### Data to use:
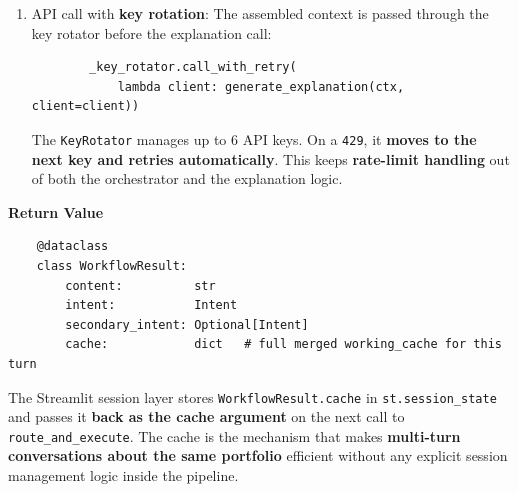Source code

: \begin{enumerate}
    \begin{itemize}
        \item \texttt{clean\_metrics} omits the nested \texttt{risk\_contribution} dict; that structure is passed separately.
        \item \texttt{requested\_metrics} is preserved so the response can stay focused on the metrics the user explicitly asked for.
        \item If the portfolio changed and \texttt{old\_cache} exists, prior-turn metrics, risk contributions, and risk classification are stored under \texttt{previous\_*} keys.
        \item Those \texttt{previous\_*} fields enable \textbf{before/after comparison mode}, so the LLM can compare the old and new portfolios instead of producing a standalone reading.
        \item Dual-intent queries populate the secondary fields, allowing both requests to be answered in one response.
        \item \texttt{chat\_history} keeps only the \textbf{last 6 messages}, with each message truncated to 300 characters.
    \end{itemize}

    \item API call with \textbf{key rotation}:
    The assembled context is passed through the key rotator before the explanation call:
    \begin{lstlisting}
        _key_rotator.call_with_retry(
            lambda client: generate_explanation(ctx, client=client))
    \end{lstlisting}

    The \texttt{KeyRotator} manages up to 6 API keys. On a \texttt{429}, it \textbf{moves to the next key and retries automatically}. This keeps \textbf{rate-limit handling} out of both the orchestrator and the explanation logic.

\end{enumerate}


\textbf{Return Value}
\begin{lstlisting}
    @dataclass
    class WorkflowResult:
        content:          str
        intent:           Intent
        secondary_intent: Optional[Intent]
        cache:            dict   # full merged working_cache for this turn
\end{lstlisting}

The Streamlit session layer stores \texttt{WorkflowResult.cache} in \texttt{st.session\_state} and passes it \textbf{back as the cache argument} on the next call to \texttt{route\_and\_execute}. The cache is the mechanism that makes \textbf{multi-turn conversations about the same portfolio} efficient without any explicit session management logic inside the pipeline.\\


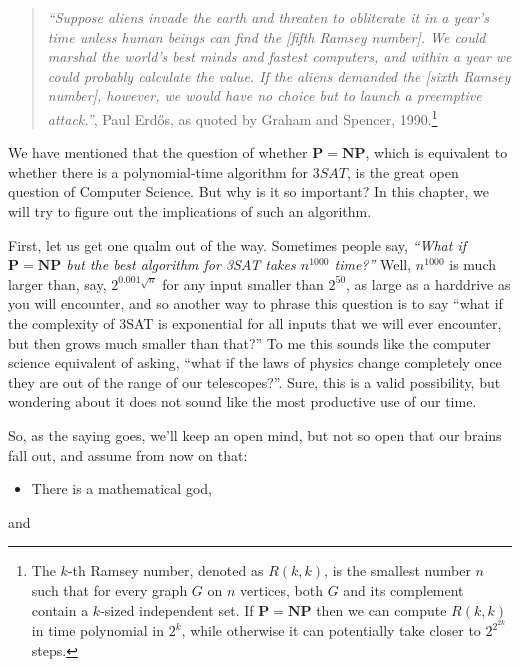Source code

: \begin{quote}
\emph{``Suppose aliens invade the earth and threaten to obliterate it in
a year's time unless human beings can find the {[}fifth Ramsey
number{]}. We could marshal the world's best minds and fastest
computers, and within a year we could probably calculate the value. If
the aliens demanded the {[}sixth Ramsey number{]}, however, we would
have no choice but to launch a preemptive attack.''}, Paul Erdős, as
quoted by Graham and Spencer, 1990.\footnote{The \(k\)-th Ramsey number,
  denoted as \(R(k,k)\), is the smallest number \(n\) such that for
  every graph \(G\) on \(n\) vertices, both \(G\) and its complement
  contain a \(k\)-sized independent set. If \(\mathbf{P}=\mathbf{NP}\)
  then we can compute \(R(k,k)\) in time polynomial in \(2^k\), while
  otherwise it can potentially take closer to \(2^{2^{2k}}\) steps.}
\end{quote}

We have mentioned that the question of whether
\(\mathbf{P}=\mathbf{NP}\), which is equivalent to whether there is a
polynomial-time algorithm for \(3\ensuremath{\mathit{SAT}}\), is the
great open question of Computer Science. But why is it so important? In
this chapter, we will try to figure out the implications of such an
algorithm.

First, let us get one qualm out of the way. Sometimes people say,
\emph{``What if \(\mathbf{P}=\mathbf{NP}\) but the best algorithm for
3SAT takes \(n^{1000}\) time?''} Well, \(n^{1000}\) is much larger than,
say, \(2^{0.001\sqrt{n}}\) for any input smaller than \(2^{50}\), as
large as a harddrive as you will encounter, and so another way to phrase
this question is to say ``what if the complexity of 3SAT is exponential
for all inputs that we will ever encounter, but then grows much smaller
than that?'' To me this sounds like the computer science equivalent of
asking, ``what if the laws of physics change completely once they are
out of the range of our telescopes?''. Sure, this is a valid
possibility, but wondering about it does not sound like the most
productive use of our time.

So, as the saying goes, we'll keep an open mind, but not so open that
our brains fall out, and assume from now on that:

\begin{itemize}
\tightlist
\item
  There is a mathematical god,
\end{itemize}

and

### Problem:
What you give back should be exactly the lines of the data above from the line with "a standalone reading." through the line with "in one response.", both of those included, and nothing more.

### Your response:
        \item Those \texttt{previous\_*} fields enable \textbf{before/after comparison mode}, so the LLM can compare the old and new portfolios instead of producing a standalone reading.
        \item Dual-intent queries populate the secondary fields, allowing both requests to be answered in one response.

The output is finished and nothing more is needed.